S-Space College of Natural Sciences (자연과학대학) Dept. of Mathematical Sciences (수리과학부) Journal Papers (저널논문_수리과학부)
Private genome analysis through homomorphic encryption
- Kim, Miran; Lauter, Kristin
- Issue Date
- BioMed Central
- BMC Medical Informatics and Decision Making, 15(Suppl 5):S3
- This is an Open Access article distributed under the terms of the Creative Commons Attribution License
(http://creativecommons.org/licenses/by/4.0), which permits unrestricted use, distribution, and reproduction in any medium, provided
the original work is properly cited.
The rapid development of genome sequencing technology allows researchers to access large genome datasets. However, outsourcing the data processing o the cloud poses high risks for personal privacy. The aim of this paper is to give a practical solution for this problem using homomorphic encryption. In our approach, all the computations can be performed in an untrusted cloud without requiring the decryption key or any interaction with the data owner, which preserves the privacy of genome data.
We present evaluation algorithms for secure computation of the minor allele frequencies and χ2 statistic in a genome-wide association studies setting. We also describe how to privately compute the Hamming distance and approximate Edit distance between encrypted DNA sequences. Finally, we compare performance details of using two practical homomorphic encryption schemes - the BGV scheme by Gentry, Halevi and Smart and the YASHE scheme by Bos, Lauter, Loftus and Naehrig.

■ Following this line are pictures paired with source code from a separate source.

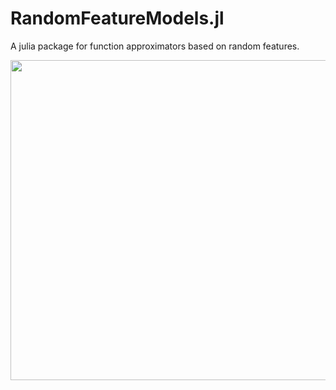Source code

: # RandomFeatureModels.jl
A julia package for function approximators based on random features.

<img src="https://github.com/dynamic-queries/RandomFeatureModels.jl/assets/81833704/1d479a08-a802-4d6b-a8a8-e91ee604af61" width="512">

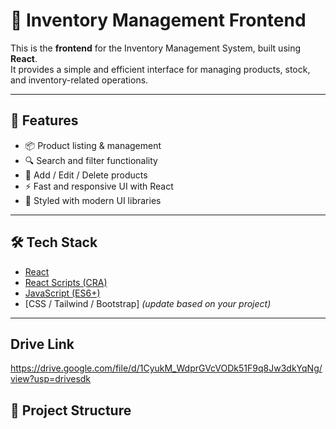 # 🛒 Inventory Management Frontend

This is the **frontend** for the Inventory Management System, built using **React**.  
It provides a simple and efficient interface for managing products, stock, and inventory-related operations.

---

## 🚀 Features
- 📦 Product listing & management  
- 🔍 Search and filter functionality   
- 📝 Add / Edit / Delete products  
- ⚡ Fast and responsive UI with React  
- 🎨 Styled with modern UI libraries  

---

## 🛠️ Tech Stack
- [React](https://react.dev/)  
- [React Scripts (CRA)](https://create-react-app.dev/)  
- [JavaScript (ES6+)](https://developer.mozilla.org/en-US/docs/Web/JavaScript)  
- [CSS / Tailwind / Bootstrap] *(update based on your project)*  

---

## Drive Link
https://drive.google.com/file/d/1CyukM_WdprGVcVODk51F9q8Jw3dkYqNg/view?usp=drivesdk

## 📂 Project Structure
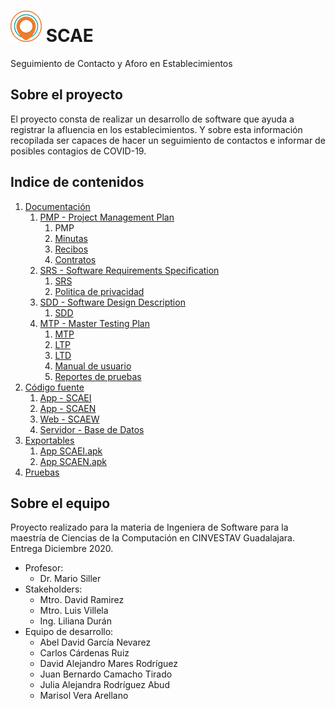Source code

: # ![](images/SCAE_50x50.png) SCAE
Seguimiento de Contacto y Aforo en Establecimientos
  
## Sobre el proyecto
El proyecto consta de realizar un desarrollo de software que ayuda a registrar la afluencia en los establecimientos. Y sobre esta información recopilada ser capaces de hacer un seguimiento de contactos e informar de posibles contagios de COVID-19.


## Indice de contenidos
1. [Documentación](01_Documentacion)
   1. [PMP - Project Management Plan](01_Documentacion/PMP%20-%20Project%20Management%20Plan)
      1. PMP
      1. [Minutas](01_Documentacion/PMP%20-%20Project%20Management%20Plan/Minutas)
      1. [Recibos](01_Documentacion/PMP%20-%20Project%20Management%20Plan/Recibos)
      1. [Contratos](01_Documentacion/PMP%20-%20Project%20Management%20Plan/Contratos)
   1. [SRS - Software Requirements Specification](01_Documentacion/SRS%20-%20Software%20Requirements%20Specification)
      1. [SRS](01_Documentacion/SRS%20-%20Software%20Requirements%20Specification/SCAE-SRS-2020-0005.pdf)
      1. [Politica de privacidad](01_Documentacion/SRS%20-%20Software%20Requirements%20Specification/Politica%20de%20privacidad.pdf)
   1. [SDD - Software Design Description](01_Documentacion/SDD%20-%20Software%20Design%20Description)
      1. [SDD](01_Documentacion/SDD%20-%20Software%20Design%20Description/SCAE-SDD-2020-0005.pdf)
   1. [MTP - Master Testing Plan](01_Documentacion/MTP%20-%20Master%20Testing%20Plan)
      1. [MTP](01_Documentacion/MTP%20-%20Master%20Testing%20Plan/SCAE-MTP-2020-0005.pdf)
      1. [LTP](01_Documentacion/MTP%20-%20Master%20Testing%20Plan/SCAE-LTP-2020-0002.pdf)
      1. [LTD](01_Documentacion/MTP%20-%20Master%20Testing%20Plan/SCAE-LTD-2020-0002.pdf)
      1. [Manual de usuario](01_Documentacion/MTP%20-%20Master%20Testing%20Plan/Manual%20de%20usuario)
      1. [Reportes de pruebas](01_Documentacion/MTP%20-%20Master%20Testing%20Plan/Reportes%20de%20pruebas)
1. [Código fuente](02_Codigo%20fuente)
      1. [App - SCAEI](02_Codigo%20fuente/App_SCAEI)
      1. [App - SCAEN](02_Codigo%20fuente/App_SCAEN)
      1. [Web - SCAEW](02_Codigo%20fuente/Web_SCAEW)
      1. [Servidor - Base de Datos](02_Codigo%20fuente/Servidor_BD)
1. [Exportables](03_Exportables)
      1. [App SCAEI.apk](03_Exportables/SCAEI.apk)
      1. [App SCAEN.apk](03_Exportables/SCAEN.apk)
1. [Pruebas](04_Pruebas)

## Sobre el equipo
Proyecto realizado para la materia de Ingeniera de Software para la maestría de Ciencias de la Computación en CINVESTAV Guadalajara. Entrega Diciembre 2020.
* Profesor: 
  * Dr. Mario Siller
* Stakeholders:
  * Mtro. David Ramirez
  * Mtro. Luis Villela
  * Ing. Liliana Durán
* Equipo de desarrollo:
  * Abel David García Nevarez
  * Carlos Cárdenas Ruiz
  * David Alejandro Mares Rodríguez
  * Juan Bernardo Camacho Tirado
  * Julia Alejandra Rodríguez Abud
  * Marisol Vera Arellano
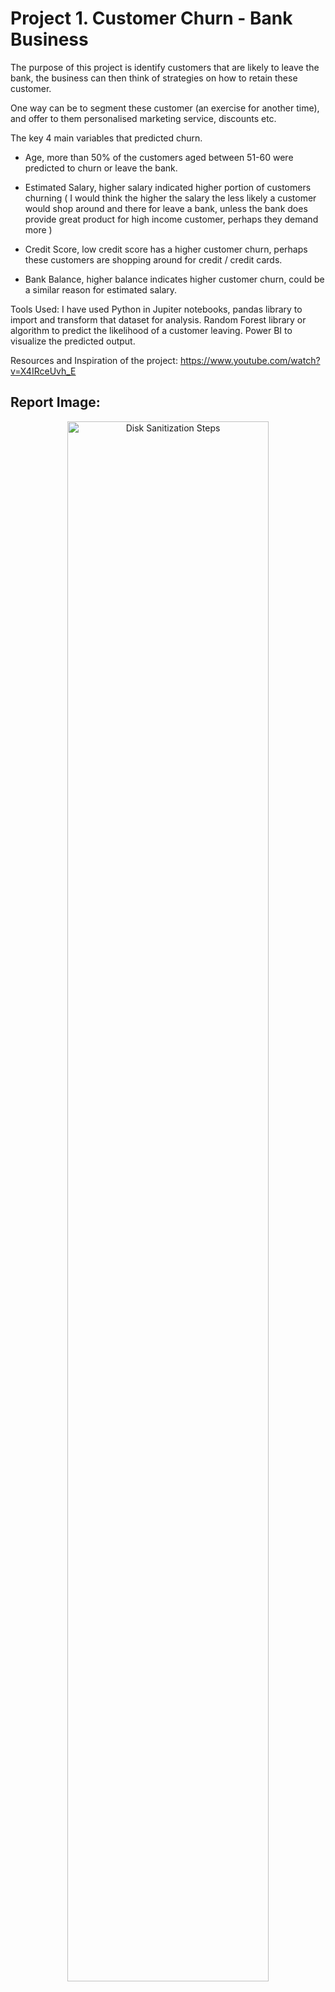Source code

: <h1>Project 1. Customer Churn - Bank Business</h1>
The purpose of this project is identify customers that are likely to leave the bank, the business can then think of strategies on how to retain these customer. 

One way can be to segment these customer (an exercise for another time), and offer to them personalised marketing service, discounts etc. 

The key 4 main variables that predicted churn. 

-	Age, more than 50% of the customers aged between 51-60 were predicted to churn or leave the bank.

-	Estimated Salary, higher salary indicated higher portion of customers churning ( I would think the higher the salary the less likely a customer would shop around and there for leave a bank, unless the bank does provide great product for high income customer, perhaps they demand more )
  
-	Credit Score, low credit score has a higher customer churn, perhaps these customers are shopping around for credit / credit cards.
  
-	Bank Balance, higher balance indicates higher customer churn, could be a similar reason for estimated salary.
  
Tools Used:
I have used Python in Jupiter notebooks, pandas library to import and transform that dataset for analysis. Random Forest library or algorithm to predict the likelihood of a customer leaving.
Power BI to visualize the predicted output.

Resources and Inspiration of the project: https://www.youtube.com/watch?v=X4IRceUvh_E
<br />

<h2>Report Image:</h2>
<p align="center">
<img src="https://i.postimg.cc/zXJxp6V6/Customer-Churn.png" height="80%" width="80%" alt="Disk Sanitization Steps"/>
<br />
<br />
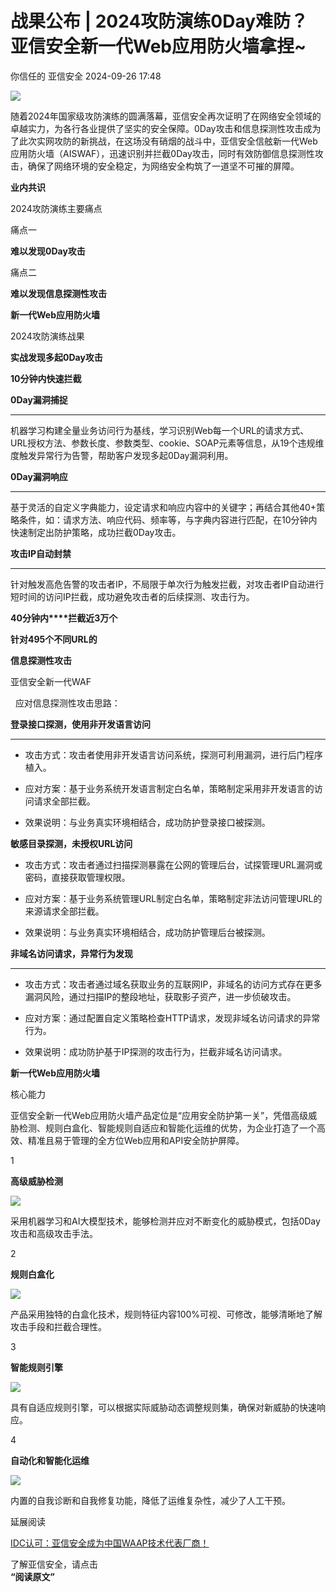 #  战果公布 | 2024攻防演练0Day难防？亚信安全新一代Web应用防火墙拿捏~   
你信任的  亚信安全   2024-09-26 17:48  
  
![](https://mmbiz.qpic.cn/sz_mmbiz_jpg/iczzp36h0nbFTmMRn8uQVqFcGonEb4gVadqibTYHIU6VMh6xGCJbKgVuw5mbblOeS3IGJ9QWcO09Drg6emmULxmQ/640?wx_fmt=jpeg "")  
  
随着2024年国家级攻防演练的圆满落幕，亚信安全再次证明了在网络安全领域的卓越实力，为各行各业提供了坚实的安全保障。0Day攻击和信息探测性攻击成为了此次实网攻防的新挑战，在这场没有硝烟的战斗中，亚信安全信舷新一代Web应用防火墙（AISWAF），迅速识别并拦截0Day攻击，同时有效防御信息探测性攻击，确保了网络环境的安全稳定，为网络安全构筑了一道坚不可摧的屏障。  
  
  
**业内共识**  
  
  
2024攻防演练主要痛点  
  
  
  
痛点一  
  
**难以发现0Day攻击**  
  
  
痛点二  
  
**难以发现信息探测性攻击**  
  
  
  
**新一代Web应用防火墙**  
  
  
2024攻防演练战果  
  
  
  
  
  
**实战发现多起0Day攻击**  
  
**10分钟内快速拦截**  
  
  
  
**0Day漏洞捕捉**  
  
****  
机器学习构建全量业务访问行为基线，学习识别Web每一个URL的请求方式、URL授权方法、参数长度、参数类型、cookie、SOAP元素等信息，从19个违规维度触发异常行为告警，帮助客户发现多起0Day漏洞利用。  
  
  
**0Day漏洞响应**  
  
****  
基于灵活的自定义字典能力，设定请求和响应内容中的关键字；再结合其他40+策略条件，如：请求方法、响应代码、频率等，与字典内容进行匹配，在10分钟内快速制定出防护策略，成功拦截0Day攻击。  
  
  
**攻击IP自动封禁**  
  
****  
针对触发高危告警的攻击者IP，不局限于单次行为触发拦截，对攻击者IP自动进行短时间的访问IP拦截，成功避免攻击者的后续探测、攻击行为。  
  
  
**40分钟内****拦截近3万个**  
  
**针对495个不同URL的**  
  
**信息探测性攻击**  
  
  
  
亚信安全新一代WAF  
  
  应对信息探测性攻击思路：  
  
  
**登录接口探测，使用非开发语言访问**  
  
****  
  
- 攻击方式：攻击者使用非开发语言访问系统，探测可利用漏洞，进行后门程序植入。  
  
- 应对方案：基于业务系统开发语言制定白名单，策略制定采用非开发语言的访问请求全部拦截。  
  
- 效果说明：与业务真实环境相结合，成功防护登录接口被探测。  
  
  
  
  
**敏感目录探测，未授权URL访问**  
  
  
- 攻击方式：攻击者通过扫描探测暴露在公网的管理后台，试探管理URL漏洞或密码，直接获取管理权限。  
  
- 应对方案：基于业务系统管理URL制定白名单，策略制定非法访问管理URL的来源请求全部拦截。  
  
- 效果说明：与业务真实环境相结合，成功防护管理后台被探测。  
  
  
  
  
**非域名访问请求，异常行为发现**  
  
****  
  
- 攻击方式：攻击者通过域名获取业务的互联网IP，非域名的访问方式存在更多漏洞风险，通过扫描IP的整段地址，获取影子资产，进一步侦破攻击。  
  
- 应对方案：通过配置自定义策略检查HTTP请求，发现非域名访问请求的异常行为。  
  
- 效果说明：成功防护基于IP探测的攻击行为，拦截非域名访问请求。  
  
  
  
**新一代Web应用防火墙**  
  
  
核心能力  
  
  
  
亚信安全新一代Web应用防火墙产品定位是“应用安全防护第一关”，凭借高级威胁检测、规则白盒化、智能规则自适应和智能化运维的优势，为企业打造了一个高效、精准且易于管理的全方位Web应用和API安全防护屏障。  
  
  
1  
  
**高级威胁检测**  
  
![](https://mmbiz.qpic.cn/sz_mmbiz_png/MVPvEL7Qg0EMfTZkkZnWuU3hdL0dQpwdubBhqmT88B2icVHpmPHDgMrpWoHCarHwUrJHelVXWznaEPU6dlKt3kA/640?wx_fmt=png "")  
  
  
采用机器学习和AI大模型技术，能够检测并应对不断变化的威胁模式，包括0Day攻击和高级攻击手法。  
  
2  
  
**规则白盒化**  
  
![](https://mmbiz.qpic.cn/sz_mmbiz_png/MVPvEL7Qg0EMfTZkkZnWuU3hdL0dQpwdubBhqmT88B2icVHpmPHDgMrpWoHCarHwUrJHelVXWznaEPU6dlKt3kA/640?wx_fmt=png "")  
  
  
产品采用独特的白盒化技术，规则特征内容100%可视、可修改，能够清晰地了解攻击手段和拦截合理性。  
  
3  
  
**智能规则引擎**  
  
![](https://mmbiz.qpic.cn/sz_mmbiz_png/MVPvEL7Qg0EMfTZkkZnWuU3hdL0dQpwdubBhqmT88B2icVHpmPHDgMrpWoHCarHwUrJHelVXWznaEPU6dlKt3kA/640?wx_fmt=png "")  
  
  
具有自适应规则引擎，可以根据实际威胁动态调整规则集，确保对新威胁的快速响应。  
  
4  
  
**自动化和智能化运维**  
  
![](https://mmbiz.qpic.cn/sz_mmbiz_png/MVPvEL7Qg0EMfTZkkZnWuU3hdL0dQpwdubBhqmT88B2icVHpmPHDgMrpWoHCarHwUrJHelVXWznaEPU6dlKt3kA/640?wx_fmt=png "")  
  
  
内置的自我诊断和自我修复功能，降低了运维复杂性，减少了人工干预。  
  
  
  
  
延展阅读  
  
  
[IDC认可：亚信安全成为中国WAAP技术代表厂商！](https://mp.weixin.qq.com/s?__biz=MjM5NjY2MTIzMw==&mid=2650616893&idx=1&sn=238207ab8da2b2087b923dcdbe791782&scene=21#wechat_redirect)  
  
  
  
  
了解亚信安全，请点击  
**“阅读原文”**  
  
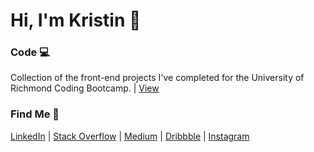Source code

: # Hi, I'm Kristin :wave:

### Code :computer:

Collection of the front-end projects I've completed for the University of Richmond Coding Bootcamp. | [View](http://kristin-i.com/Front-End/)

### Find Me :round_pushpin:

[LinkedIn](https://www.linkedin.com/in/kristiniacone/) | [Stack Overflow](https://stackoverflow.com/users/8871185/kristin-iacone?tab=profile) | [Medium](https://medium.com/@kiacone) | [Dribbble](https://dribbble.com/kiacone) | [Instagram](https://www.instagram.com/kristiniacone/)
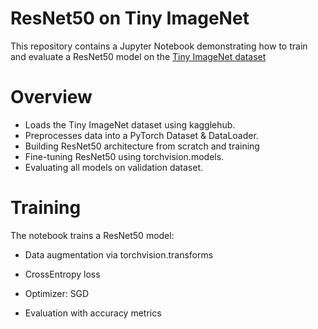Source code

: # ResNet50 on Tiny ImageNet

This repository contains a Jupyter Notebook demonstrating how to train and evaluate a ResNet50 model on the [Tiny ImageNet dataset](https://www.kaggle.com/datasets/akash2sharma/tiny-imagenet/data)

# Overview

* Loads the Tiny ImageNet dataset using kagglehub.
* Preprocesses data into a PyTorch Dataset & DataLoader.
* Building ResNet50 architecture from scratch and training
* Fine-tuning ResNet50 using torchvision.models.
* Evaluating all models on validation dataset.

# Training

The notebook trains a ResNet50 model:

* Data augmentation via torchvision.transforms

* CrossEntropy loss

* Optimizer: SGD

* Evaluation with accuracy metrics

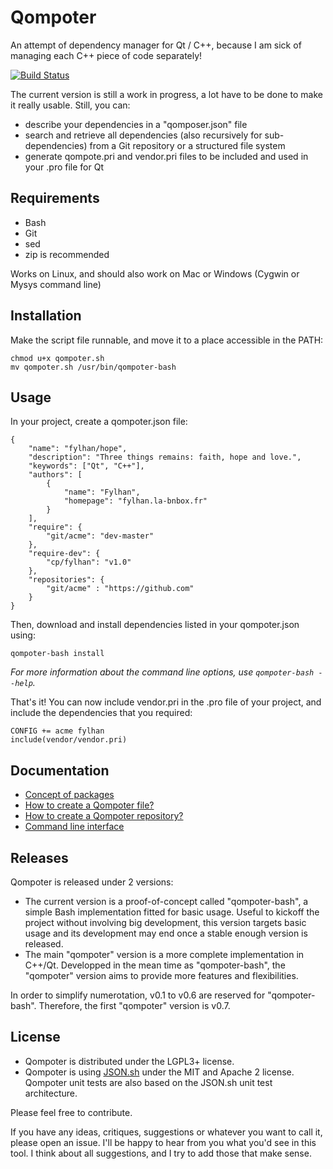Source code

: Qompoter
================================

An attempt of dependency manager for Qt / C++, because I am sick of managing each C++ piece of code separately!


[![Build Status](https://travis-ci.org/Fylhan/qompoter.svg?branch=qompoter-bash)](https://travis-ci.org/Fylhan/qompoter)

The current version is still a work in progress, a lot have to be done to make it really usable. Still, you can:

* describe your dependencies in a "qomposer.json" file
* search and retrieve all dependencies (also recursively for sub-dependencies) from a Git repository or a structured file system
* generate qompote.pri and vendor.pri files to be included and used in your .pro file for Qt

Requirements
--------------------------------

* Bash
* Git
* sed
* zip is recommended

Works on Linux, and should also work on Mac or Windows (Cygwin or Mysys command line)

Installation
--------------------------------

Make the script file runnable, and move it to a place accessible in the PATH:

	chmod u+x qompoter.sh
	mv qompoter.sh /usr/bin/qompoter-bash

Usage
--------------------------------

In your project, create a qompoter.json file:

	{
		"name": "fylhan/hope",
		"description": "Three things remains: faith, hope and love.",
		"keywords": ["Qt", "C++"],
		"authors": [
			{
				"name": "Fylhan",
				"homepage": "fylhan.la-bnbox.fr"
			}
		],
		"require": {
			"git/acme": "dev-master"
		},
		"require-dev": {
			"cp/fylhan": "v1.0"
		},
		"repositories": {
			"git/acme" : "https://github.com"
		}
	}

Then, download and install dependencies listed in your qompoter.json using:

	qompoter-bash install

*For more information about the command line options, use `qompoter-bash --help`.*

That's it! You can now include vendor.pri in the .pro file of your project, and include the dependencies that you required:

	CONFIG += acme fylhan
	include(vendor/vendor.pri)
    
Documentation
--------------------------------

* [Concept of packages](docs/Packages.md)
* [How to create a Qompoter file?](docs/Qompoter-file.md)
* [How to create a Qompoter repository?](docs/Repositories.md)
* [Command line interface](docs/Command-line.md)


Releases
--------------------------------
Qompoter is released under 2 versions:

* The current version is a proof-of-concept called "qompoter-bash", a simple Bash implementation fitted for basic usage. Useful to kickoff the project without involving big development, this version targets basic usage and its development may end once a stable enough version is released.
* The main "qompoter" version is a more complete implementation in C++/Qt. Developped in the mean time as "qompoter-bash", the "qompoter" version aims to provide more features and flexibilities.

In order to simplify numerotation, v0.1 to v0.6 are reserved for "qompoter-bash". Therefore, the first "qompoter" version is v0.7.

License
--------------------------------

* Qompoter is distributed under the LGPL3+ license.
* Qompoter is using [JSON.sh](https://github.com/dominictarr/JSON.sh) under the MIT and Apache 2 license. Qompoter unit tests are also based on the JSON.sh unit test architecture.

Please feel free to contribute.

If you have any ideas, critiques, suggestions or whatever you want to call it, please open an issue. I'll be happy to hear from you what you'd see in this tool. I think about all suggestions, and I try to add those that make sense.
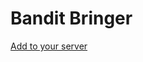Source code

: # Bandit Bringer

[Add to your server](https://discord.com/oauth2/authorize?client_id=866906317780418571&scope=bot&permissions=2147485760)
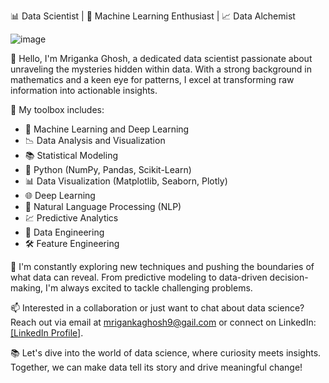 📊 Data Scientist | 🧬 Machine Learning Enthusiast | 📈 Data Alchemist

![image](https://github.com/mrigankaghosh9/mrigankaghosh9/assets/60334844/1e497013-9fc1-484d-93e5-5967b026030d)


👋 Hello, I'm Mriganka Ghosh, a dedicated data scientist passionate about unraveling the mysteries hidden within data. With a strong background in mathematics and a keen eye for patterns, I excel at transforming raw information into actionable insights.

🔬 My toolbox includes:
- 🤖 Machine Learning and Deep Learning
- 📉 Data Analysis and Visualization
- 📚 Statistical Modeling
- 🐍 Python (NumPy, Pandas, Scikit-Learn)
- 📊 Data Visualization (Matplotlib, Seaborn, Plotly)
- 🌐 Deep Learning
- 🧠 Natural Language Processing (NLP)
- 💹 Predictive Analytics
- 📡 Data Engineering
- 🛠 Feature Engineering

🌱 I'm constantly exploring new techniques and pushing the boundaries of what data can reveal. From predictive modeling to data-driven decision-making, I'm always excited to tackle challenging problems.



📫 Interested in a collaboration or just want to chat about data science? Reach out via email at mrigankaghosh9@gail.com or connect on LinkedIn: [[LinkedIn Profile]](https://www.linkedin.com/in/mriganka-ghosh-84253692/).

📚 Let's dive into the world of data science, where curiosity meets insights. Together, we can make data tell its story and drive meaningful change!
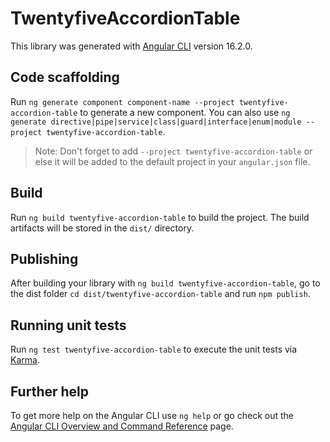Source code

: # TwentyfiveAccordionTable

This library was generated with [Angular CLI](https://github.com/angular/angular-cli) version 16.2.0.

## Code scaffolding

Run `ng generate component component-name --project twentyfive-accordion-table` to generate a new component. You can also use `ng generate directive|pipe|service|class|guard|interface|enum|module --project twentyfive-accordion-table`.
> Note: Don't forget to add `--project twentyfive-accordion-table` or else it will be added to the default project in your `angular.json` file. 

## Build

Run `ng build twentyfive-accordion-table` to build the project. The build artifacts will be stored in the `dist/` directory.

## Publishing

After building your library with `ng build twentyfive-accordion-table`, go to the dist folder `cd dist/twentyfive-accordion-table` and run `npm publish`.

## Running unit tests

Run `ng test twentyfive-accordion-table` to execute the unit tests via [Karma](https://karma-runner.github.io).

## Further help

To get more help on the Angular CLI use `ng help` or go check out the [Angular CLI Overview and Command Reference](https://angular.io/cli) page.
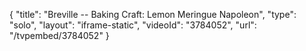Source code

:{
    "title": "Breville -- Baking Craft: Lemon Meringue Napoleon",
    "type": "solo",
    "layout": "iframe-static",
    "videoId": "3784052",
    "url": "\/tvpembed\/3784052"
}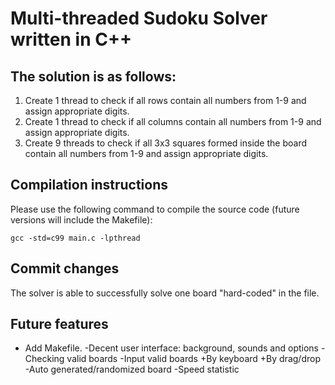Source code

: Multi-threaded Sudoku Solver written in C++
==============

The solution is as follows:
--------------

1. Create 1 thread to check if all rows contain all numbers from 1-9 and assign appropriate digits.
2. Create 1 thread to check if all columns contain all numbers from 1-9  and assign appropriate digits.
3. Create 9 threads to check if all 3x3 squares formed inside the board contain all numbers from 1-9 and assign appropriate digits.

Compilation instructions
--------------
Please use the following command to compile the source code (future versions will include the Makefile):

    gcc -std=c99 main.c -lpthread

Commit changes
--------------

The solver is able to successfully solve one board "hard-coded" in the file.

Future features
--------------

- Add Makefile.
-Decent user interface: background, sounds and options
-Checking valid boards
-Input valid boards
	+By keyboard
	+By drag/drop
-Auto generated/randomized board
-Speed statistic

The approach with the YASHE scheme analyzes data from 400 people within about 2 seconds and picks a variant associated with disease from 311 spots. For another task, using the BGV scheme, it took about 65 seconds to securely compute the approximate Edit distance for DNA sequences of size 5K and figure out the differences between them.
The performance numbers for BGV are better than YASHE when homomorphically evaluating deep circuits (like the Hamming distance algorithm or approximate Edit distance algorithm). On the other hand, it is more efficient to use the YASHE scheme for a low-degree computation, such as minor allele frequencies or χ2 test statistic in a case-control study.